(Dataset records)

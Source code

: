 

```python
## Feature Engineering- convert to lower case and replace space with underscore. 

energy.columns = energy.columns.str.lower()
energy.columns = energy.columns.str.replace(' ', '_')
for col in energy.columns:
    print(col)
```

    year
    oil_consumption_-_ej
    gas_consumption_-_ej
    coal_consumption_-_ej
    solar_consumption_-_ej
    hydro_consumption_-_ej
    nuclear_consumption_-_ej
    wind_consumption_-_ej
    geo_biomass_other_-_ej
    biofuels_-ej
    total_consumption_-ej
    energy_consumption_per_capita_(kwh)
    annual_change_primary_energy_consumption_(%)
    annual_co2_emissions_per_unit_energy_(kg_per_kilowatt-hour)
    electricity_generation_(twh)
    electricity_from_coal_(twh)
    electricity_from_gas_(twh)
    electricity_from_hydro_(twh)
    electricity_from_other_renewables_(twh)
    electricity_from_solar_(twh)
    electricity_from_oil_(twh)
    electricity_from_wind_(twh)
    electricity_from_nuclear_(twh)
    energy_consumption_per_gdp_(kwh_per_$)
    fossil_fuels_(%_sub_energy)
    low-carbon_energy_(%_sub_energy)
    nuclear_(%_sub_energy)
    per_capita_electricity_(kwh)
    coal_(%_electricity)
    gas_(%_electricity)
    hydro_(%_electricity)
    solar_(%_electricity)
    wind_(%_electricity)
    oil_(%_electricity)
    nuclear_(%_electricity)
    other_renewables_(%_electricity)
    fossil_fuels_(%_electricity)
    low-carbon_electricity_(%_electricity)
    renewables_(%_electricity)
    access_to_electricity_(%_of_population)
---
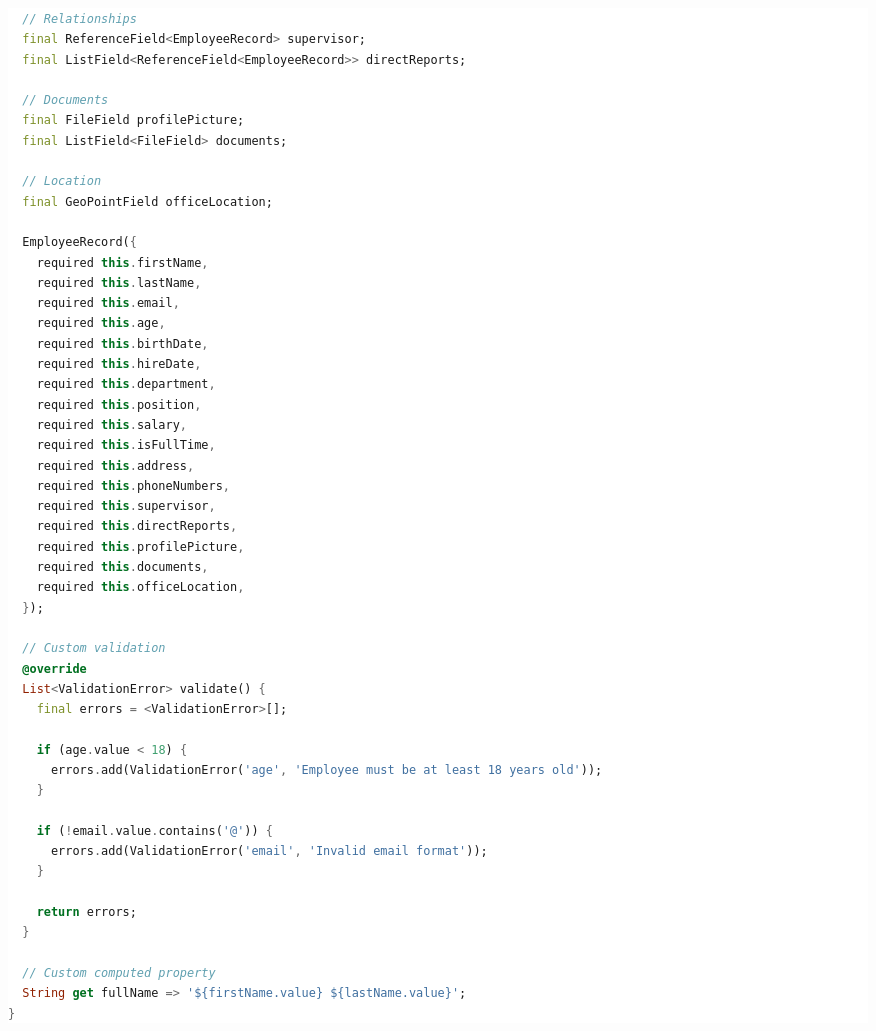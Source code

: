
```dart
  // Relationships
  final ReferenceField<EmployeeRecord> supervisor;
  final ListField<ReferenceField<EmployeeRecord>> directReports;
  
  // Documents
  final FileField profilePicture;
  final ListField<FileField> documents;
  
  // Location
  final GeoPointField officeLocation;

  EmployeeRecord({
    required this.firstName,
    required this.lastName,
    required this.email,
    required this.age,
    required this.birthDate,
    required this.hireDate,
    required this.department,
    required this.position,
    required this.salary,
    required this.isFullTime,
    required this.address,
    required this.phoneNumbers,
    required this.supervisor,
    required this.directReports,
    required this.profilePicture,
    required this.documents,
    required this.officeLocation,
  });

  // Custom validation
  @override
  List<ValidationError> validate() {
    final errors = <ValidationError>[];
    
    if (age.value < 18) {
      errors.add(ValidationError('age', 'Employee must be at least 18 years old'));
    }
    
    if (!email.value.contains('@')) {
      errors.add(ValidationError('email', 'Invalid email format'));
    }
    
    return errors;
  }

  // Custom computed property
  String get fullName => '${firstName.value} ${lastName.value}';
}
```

## EXERCISE AIM
In the data above, which lines lie between the line with "electricity_from_coal_(twh)" and the line with "fossil_fuels_(%_sub_energy)", inclusive? Print those lines exactly and nothing else.

## SOLUTION TO THIS TASK
    electricity_from_coal_(twh)
    electricity_from_gas_(twh)
    electricity_from_hydro_(twh)
    electricity_from_other_renewables_(twh)
    electricity_from_solar_(twh)
    electricity_from_oil_(twh)
    electricity_from_wind_(twh)
    electricity_from_nuclear_(twh)
    energy_consumption_per_gdp_(kwh_per_$)
    fossil_fuels_(%_sub_energy)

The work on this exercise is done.